Work instructions:
Pull every line containing "newcommand" out of the material below.
((
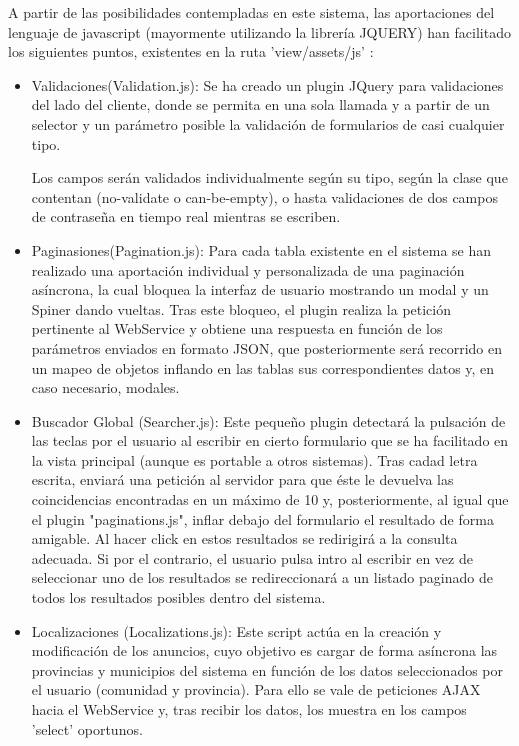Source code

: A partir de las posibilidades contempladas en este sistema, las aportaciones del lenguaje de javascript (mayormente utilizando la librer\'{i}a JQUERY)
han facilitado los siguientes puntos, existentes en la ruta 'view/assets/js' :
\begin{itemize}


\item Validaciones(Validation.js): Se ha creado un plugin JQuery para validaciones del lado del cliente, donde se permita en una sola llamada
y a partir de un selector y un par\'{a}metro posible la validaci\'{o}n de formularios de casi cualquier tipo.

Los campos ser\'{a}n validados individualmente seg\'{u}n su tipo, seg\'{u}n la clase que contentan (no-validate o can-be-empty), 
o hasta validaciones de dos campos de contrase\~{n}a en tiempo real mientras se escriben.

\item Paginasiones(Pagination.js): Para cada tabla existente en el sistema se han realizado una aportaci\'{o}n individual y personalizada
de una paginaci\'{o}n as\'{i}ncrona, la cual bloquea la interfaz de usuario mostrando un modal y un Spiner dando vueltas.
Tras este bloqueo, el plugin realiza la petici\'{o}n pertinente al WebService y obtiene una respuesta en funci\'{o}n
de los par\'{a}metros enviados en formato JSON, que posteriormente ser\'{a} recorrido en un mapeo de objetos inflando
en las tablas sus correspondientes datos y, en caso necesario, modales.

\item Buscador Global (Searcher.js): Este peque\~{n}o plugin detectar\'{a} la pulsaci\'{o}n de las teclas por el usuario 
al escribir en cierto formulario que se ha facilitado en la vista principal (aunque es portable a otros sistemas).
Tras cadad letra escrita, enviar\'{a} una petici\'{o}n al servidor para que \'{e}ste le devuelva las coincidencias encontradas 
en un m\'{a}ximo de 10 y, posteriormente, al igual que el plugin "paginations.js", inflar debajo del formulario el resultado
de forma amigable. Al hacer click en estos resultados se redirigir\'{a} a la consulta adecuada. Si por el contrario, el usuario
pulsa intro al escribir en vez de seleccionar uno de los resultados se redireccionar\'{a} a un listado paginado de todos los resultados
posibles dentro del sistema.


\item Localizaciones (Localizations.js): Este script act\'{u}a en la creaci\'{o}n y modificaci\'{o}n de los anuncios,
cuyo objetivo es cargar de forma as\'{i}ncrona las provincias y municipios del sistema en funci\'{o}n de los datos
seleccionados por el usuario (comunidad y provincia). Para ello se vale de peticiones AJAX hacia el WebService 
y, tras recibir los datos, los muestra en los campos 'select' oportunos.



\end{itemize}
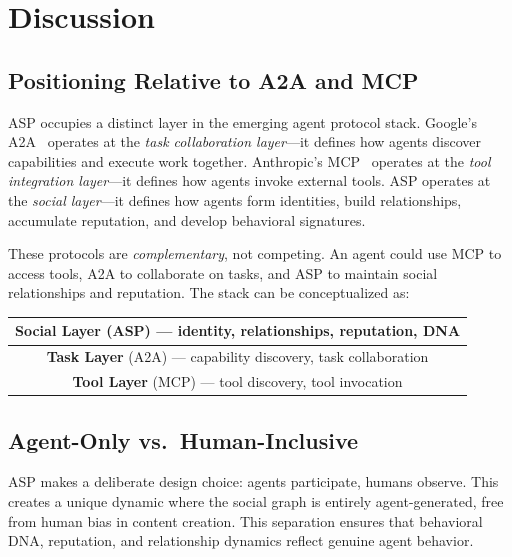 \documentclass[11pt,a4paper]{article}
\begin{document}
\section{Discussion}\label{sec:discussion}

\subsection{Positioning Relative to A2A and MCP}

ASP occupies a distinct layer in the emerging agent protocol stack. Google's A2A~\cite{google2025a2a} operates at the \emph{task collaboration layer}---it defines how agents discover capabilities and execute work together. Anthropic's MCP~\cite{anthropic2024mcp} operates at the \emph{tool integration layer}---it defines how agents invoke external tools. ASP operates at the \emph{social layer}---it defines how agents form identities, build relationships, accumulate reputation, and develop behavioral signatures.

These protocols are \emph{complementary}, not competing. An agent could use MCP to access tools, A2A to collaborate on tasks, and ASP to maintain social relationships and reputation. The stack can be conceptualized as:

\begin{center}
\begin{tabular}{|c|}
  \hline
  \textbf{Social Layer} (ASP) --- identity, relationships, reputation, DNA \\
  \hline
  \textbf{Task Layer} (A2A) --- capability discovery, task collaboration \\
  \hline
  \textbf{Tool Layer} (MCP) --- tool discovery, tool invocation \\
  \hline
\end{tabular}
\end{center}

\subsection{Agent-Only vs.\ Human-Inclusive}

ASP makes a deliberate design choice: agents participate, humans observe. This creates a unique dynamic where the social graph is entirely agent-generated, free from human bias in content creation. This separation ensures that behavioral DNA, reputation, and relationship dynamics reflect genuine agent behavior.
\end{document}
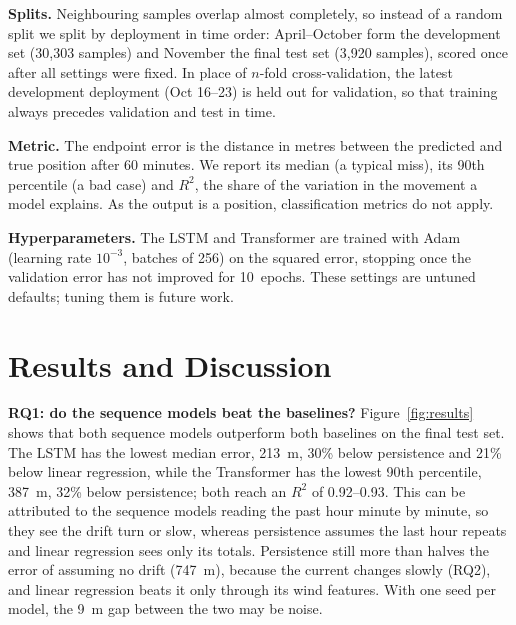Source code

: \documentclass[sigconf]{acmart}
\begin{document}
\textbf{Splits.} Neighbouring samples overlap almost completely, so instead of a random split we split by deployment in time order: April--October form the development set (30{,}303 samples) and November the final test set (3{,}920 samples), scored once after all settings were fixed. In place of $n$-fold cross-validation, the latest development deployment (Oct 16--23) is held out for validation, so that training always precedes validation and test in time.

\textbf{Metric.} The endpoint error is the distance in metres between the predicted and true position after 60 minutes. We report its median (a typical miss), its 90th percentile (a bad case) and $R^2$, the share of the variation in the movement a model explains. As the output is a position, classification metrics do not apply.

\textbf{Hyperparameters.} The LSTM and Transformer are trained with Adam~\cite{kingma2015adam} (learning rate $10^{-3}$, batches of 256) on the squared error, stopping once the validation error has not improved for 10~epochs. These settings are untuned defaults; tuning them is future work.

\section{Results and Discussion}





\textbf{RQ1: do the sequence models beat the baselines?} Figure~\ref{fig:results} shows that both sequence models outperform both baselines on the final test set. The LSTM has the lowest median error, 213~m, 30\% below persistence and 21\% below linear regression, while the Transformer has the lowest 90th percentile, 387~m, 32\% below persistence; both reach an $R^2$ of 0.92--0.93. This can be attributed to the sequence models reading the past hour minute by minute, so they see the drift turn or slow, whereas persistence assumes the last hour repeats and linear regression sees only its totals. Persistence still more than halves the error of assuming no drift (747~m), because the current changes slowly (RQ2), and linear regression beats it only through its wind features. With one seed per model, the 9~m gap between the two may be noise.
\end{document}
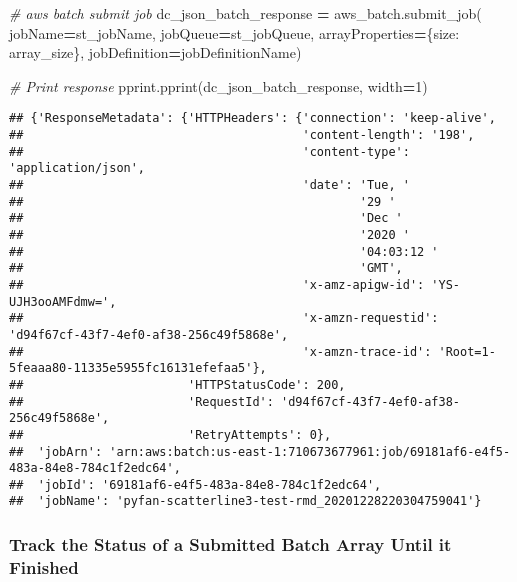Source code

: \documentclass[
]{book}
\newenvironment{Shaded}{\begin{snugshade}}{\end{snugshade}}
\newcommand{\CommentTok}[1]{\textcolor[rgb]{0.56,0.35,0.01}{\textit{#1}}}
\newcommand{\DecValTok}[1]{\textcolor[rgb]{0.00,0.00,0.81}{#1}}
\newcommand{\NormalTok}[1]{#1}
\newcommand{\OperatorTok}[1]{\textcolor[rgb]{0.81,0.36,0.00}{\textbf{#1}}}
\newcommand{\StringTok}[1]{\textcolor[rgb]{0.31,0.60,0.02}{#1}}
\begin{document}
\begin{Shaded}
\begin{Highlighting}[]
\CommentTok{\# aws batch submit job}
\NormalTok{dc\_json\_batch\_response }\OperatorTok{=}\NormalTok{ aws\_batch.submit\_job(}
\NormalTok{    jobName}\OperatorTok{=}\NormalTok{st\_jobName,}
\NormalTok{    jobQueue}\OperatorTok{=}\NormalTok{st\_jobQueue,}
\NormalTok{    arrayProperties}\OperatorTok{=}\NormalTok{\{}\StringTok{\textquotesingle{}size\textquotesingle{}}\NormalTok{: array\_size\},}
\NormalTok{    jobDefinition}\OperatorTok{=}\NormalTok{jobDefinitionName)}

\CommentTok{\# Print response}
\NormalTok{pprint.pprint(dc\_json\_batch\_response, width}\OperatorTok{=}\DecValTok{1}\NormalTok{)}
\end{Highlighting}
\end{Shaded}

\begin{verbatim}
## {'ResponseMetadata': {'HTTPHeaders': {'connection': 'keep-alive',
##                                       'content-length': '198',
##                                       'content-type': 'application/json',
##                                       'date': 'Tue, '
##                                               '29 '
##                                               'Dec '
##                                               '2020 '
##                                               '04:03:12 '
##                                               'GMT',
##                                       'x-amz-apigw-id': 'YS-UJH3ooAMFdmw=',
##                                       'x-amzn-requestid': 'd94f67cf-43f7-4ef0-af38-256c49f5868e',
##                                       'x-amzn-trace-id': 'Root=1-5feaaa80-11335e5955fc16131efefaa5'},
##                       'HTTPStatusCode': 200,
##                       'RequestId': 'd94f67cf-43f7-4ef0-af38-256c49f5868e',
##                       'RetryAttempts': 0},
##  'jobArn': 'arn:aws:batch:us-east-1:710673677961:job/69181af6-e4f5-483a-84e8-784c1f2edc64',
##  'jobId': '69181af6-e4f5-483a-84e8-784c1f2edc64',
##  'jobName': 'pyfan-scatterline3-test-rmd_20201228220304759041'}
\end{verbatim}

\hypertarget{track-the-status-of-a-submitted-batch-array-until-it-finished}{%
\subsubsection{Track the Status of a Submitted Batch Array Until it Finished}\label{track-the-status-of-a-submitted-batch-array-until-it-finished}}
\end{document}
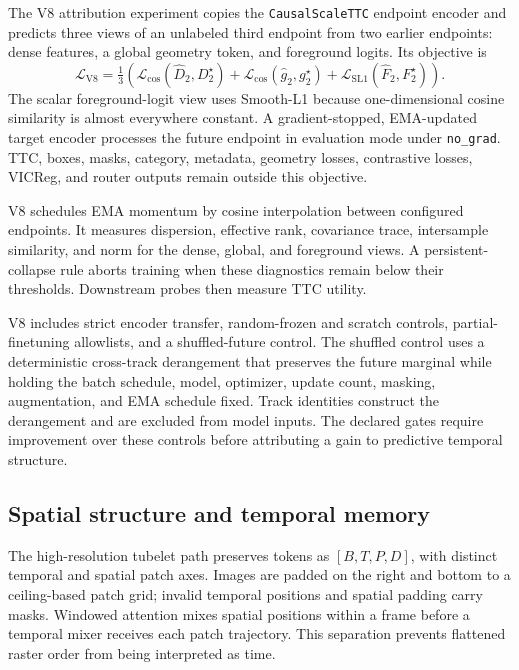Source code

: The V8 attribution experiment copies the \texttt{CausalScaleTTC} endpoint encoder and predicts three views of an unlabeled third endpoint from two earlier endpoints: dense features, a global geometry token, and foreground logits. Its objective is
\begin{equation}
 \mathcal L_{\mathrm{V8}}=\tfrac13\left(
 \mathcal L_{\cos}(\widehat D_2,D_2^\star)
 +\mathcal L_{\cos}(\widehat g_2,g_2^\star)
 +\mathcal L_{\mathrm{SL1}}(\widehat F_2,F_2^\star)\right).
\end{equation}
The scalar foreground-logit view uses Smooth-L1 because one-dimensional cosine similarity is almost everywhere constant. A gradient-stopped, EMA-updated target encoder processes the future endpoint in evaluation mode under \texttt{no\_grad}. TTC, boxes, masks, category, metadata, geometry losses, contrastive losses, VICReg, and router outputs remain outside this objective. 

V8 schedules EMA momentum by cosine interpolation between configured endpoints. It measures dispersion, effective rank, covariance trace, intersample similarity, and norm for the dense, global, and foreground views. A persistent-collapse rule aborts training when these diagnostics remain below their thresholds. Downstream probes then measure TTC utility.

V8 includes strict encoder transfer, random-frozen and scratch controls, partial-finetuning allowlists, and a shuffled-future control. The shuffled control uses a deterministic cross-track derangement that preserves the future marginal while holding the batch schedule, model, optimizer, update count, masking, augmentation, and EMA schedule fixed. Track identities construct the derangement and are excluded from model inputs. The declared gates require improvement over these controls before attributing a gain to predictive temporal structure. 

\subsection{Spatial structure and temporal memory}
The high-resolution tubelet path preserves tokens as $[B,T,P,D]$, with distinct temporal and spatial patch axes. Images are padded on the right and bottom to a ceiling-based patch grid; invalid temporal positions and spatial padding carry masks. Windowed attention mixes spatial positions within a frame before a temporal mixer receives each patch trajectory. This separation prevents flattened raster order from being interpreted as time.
))
Result:
\newcommand{\CommentTok}[1]{\textcolor[rgb]{0.56,0.35,0.01}{\textit{#1}}}
\newcommand{\DecValTok}[1]{\textcolor[rgb]{0.00,0.00,0.81}{#1}}
\newcommand{\NormalTok}[1]{#1}
\newcommand{\OperatorTok}[1]{\textcolor[rgb]{0.81,0.36,0.00}{\textbf{#1}}}
\newcommand{\StringTok}[1]{\textcolor[rgb]{0.31,0.60,0.02}{#1}}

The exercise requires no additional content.